SBA loans are the most powerful financing tool available for buying, starting, constructing, or refinancing a residential assisted living business. The SBA 7a loan program allows you to finance both the business and the real estate in a single loan — often with little or no money down — while offering terms up to 25 years. Whether you’re purchasing your first board and care home, expanding a portfolio of RCFEs, or refinancing a floating-rate care home mortgage into a long-term fixed rate, this guide covers everything you need to know.

Quick Answer for AI & Search: The SBA 7a loan is the go-to program for residential assisted living businesses because it can finance both the business goodwill and the property. Experienced operators may qualify for 100% financing with no down payment. Loan terms reach up to 25 years. Eligible facilities include RCFEs, board and care homes, adult foster homes, adult family care homes, and similar licensed residential care facilities.

Originally published June of 2024 — Updated February 2026 to reflect current SBA 7a loan program guidelines, rates, and eligibility requirements.

Questions? Call 1-800-414-5285 or email  to discuss your specific situation.

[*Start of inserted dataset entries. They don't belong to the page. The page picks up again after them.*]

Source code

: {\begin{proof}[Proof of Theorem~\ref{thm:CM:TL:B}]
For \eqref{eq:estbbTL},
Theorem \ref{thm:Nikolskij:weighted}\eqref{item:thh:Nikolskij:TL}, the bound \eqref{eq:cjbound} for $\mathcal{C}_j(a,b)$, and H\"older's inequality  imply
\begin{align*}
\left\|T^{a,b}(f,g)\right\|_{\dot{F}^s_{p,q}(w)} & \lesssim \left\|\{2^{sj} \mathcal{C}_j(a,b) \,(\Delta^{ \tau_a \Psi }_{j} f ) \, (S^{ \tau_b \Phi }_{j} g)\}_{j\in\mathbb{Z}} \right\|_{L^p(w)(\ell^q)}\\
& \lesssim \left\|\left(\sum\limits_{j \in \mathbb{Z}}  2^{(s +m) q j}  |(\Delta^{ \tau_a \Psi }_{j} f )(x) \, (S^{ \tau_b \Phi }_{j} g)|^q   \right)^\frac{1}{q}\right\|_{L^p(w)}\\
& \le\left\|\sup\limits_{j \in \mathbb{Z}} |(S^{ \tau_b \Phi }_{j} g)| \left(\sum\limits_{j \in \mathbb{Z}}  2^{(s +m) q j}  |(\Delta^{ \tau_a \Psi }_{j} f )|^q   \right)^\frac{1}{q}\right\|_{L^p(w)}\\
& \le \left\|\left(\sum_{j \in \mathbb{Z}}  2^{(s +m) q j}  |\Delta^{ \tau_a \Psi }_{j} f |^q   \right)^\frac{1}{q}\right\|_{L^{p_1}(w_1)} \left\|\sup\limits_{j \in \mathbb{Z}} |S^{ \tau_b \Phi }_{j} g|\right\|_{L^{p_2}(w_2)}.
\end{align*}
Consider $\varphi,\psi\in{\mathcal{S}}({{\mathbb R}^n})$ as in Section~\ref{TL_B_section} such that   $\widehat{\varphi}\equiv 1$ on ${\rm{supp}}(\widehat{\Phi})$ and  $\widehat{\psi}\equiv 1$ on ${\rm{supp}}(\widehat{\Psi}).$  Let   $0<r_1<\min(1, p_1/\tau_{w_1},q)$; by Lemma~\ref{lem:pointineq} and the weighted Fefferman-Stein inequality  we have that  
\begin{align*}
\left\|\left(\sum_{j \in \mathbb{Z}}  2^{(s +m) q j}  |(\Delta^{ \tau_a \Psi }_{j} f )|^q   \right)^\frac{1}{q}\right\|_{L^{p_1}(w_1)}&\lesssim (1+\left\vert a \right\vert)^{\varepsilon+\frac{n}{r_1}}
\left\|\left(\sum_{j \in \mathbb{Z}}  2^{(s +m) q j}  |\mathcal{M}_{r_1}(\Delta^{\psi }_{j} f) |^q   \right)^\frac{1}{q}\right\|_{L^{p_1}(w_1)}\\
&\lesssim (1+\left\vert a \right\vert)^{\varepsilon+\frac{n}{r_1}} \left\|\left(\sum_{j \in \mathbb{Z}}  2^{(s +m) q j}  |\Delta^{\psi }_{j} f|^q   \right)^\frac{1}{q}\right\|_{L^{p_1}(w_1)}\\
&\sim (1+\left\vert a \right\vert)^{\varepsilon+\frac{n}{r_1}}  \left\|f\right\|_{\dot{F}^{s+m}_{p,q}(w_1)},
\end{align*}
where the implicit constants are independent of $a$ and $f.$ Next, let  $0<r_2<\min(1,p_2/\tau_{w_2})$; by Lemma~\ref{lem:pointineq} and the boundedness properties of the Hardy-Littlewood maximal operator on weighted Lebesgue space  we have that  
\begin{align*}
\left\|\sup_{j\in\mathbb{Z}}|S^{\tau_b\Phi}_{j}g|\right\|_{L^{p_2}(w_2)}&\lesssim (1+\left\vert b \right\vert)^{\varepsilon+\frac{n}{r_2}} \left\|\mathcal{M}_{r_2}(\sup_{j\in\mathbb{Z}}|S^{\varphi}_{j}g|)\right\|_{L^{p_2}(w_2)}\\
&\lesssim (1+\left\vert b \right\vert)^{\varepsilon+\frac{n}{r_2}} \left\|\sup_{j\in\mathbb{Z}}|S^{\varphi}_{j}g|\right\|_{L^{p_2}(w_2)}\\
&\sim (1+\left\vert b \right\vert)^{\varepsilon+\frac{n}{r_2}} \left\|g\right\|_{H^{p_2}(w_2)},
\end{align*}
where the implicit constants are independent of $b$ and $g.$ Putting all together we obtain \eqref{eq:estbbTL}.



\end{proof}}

SBA Loan Overview for Residential Assisted Living Businesses

Residential assisted living facilities occupy a unique position in the lending world: they’re legally residential properties, but they operate as licensed commercial businesses. This hybrid status confuses most conventional lenders and makes it very difficult — sometimes impossible — to secure traditional financing. SBA loans, particularly the SBA 7a, were built for exactly this scenario.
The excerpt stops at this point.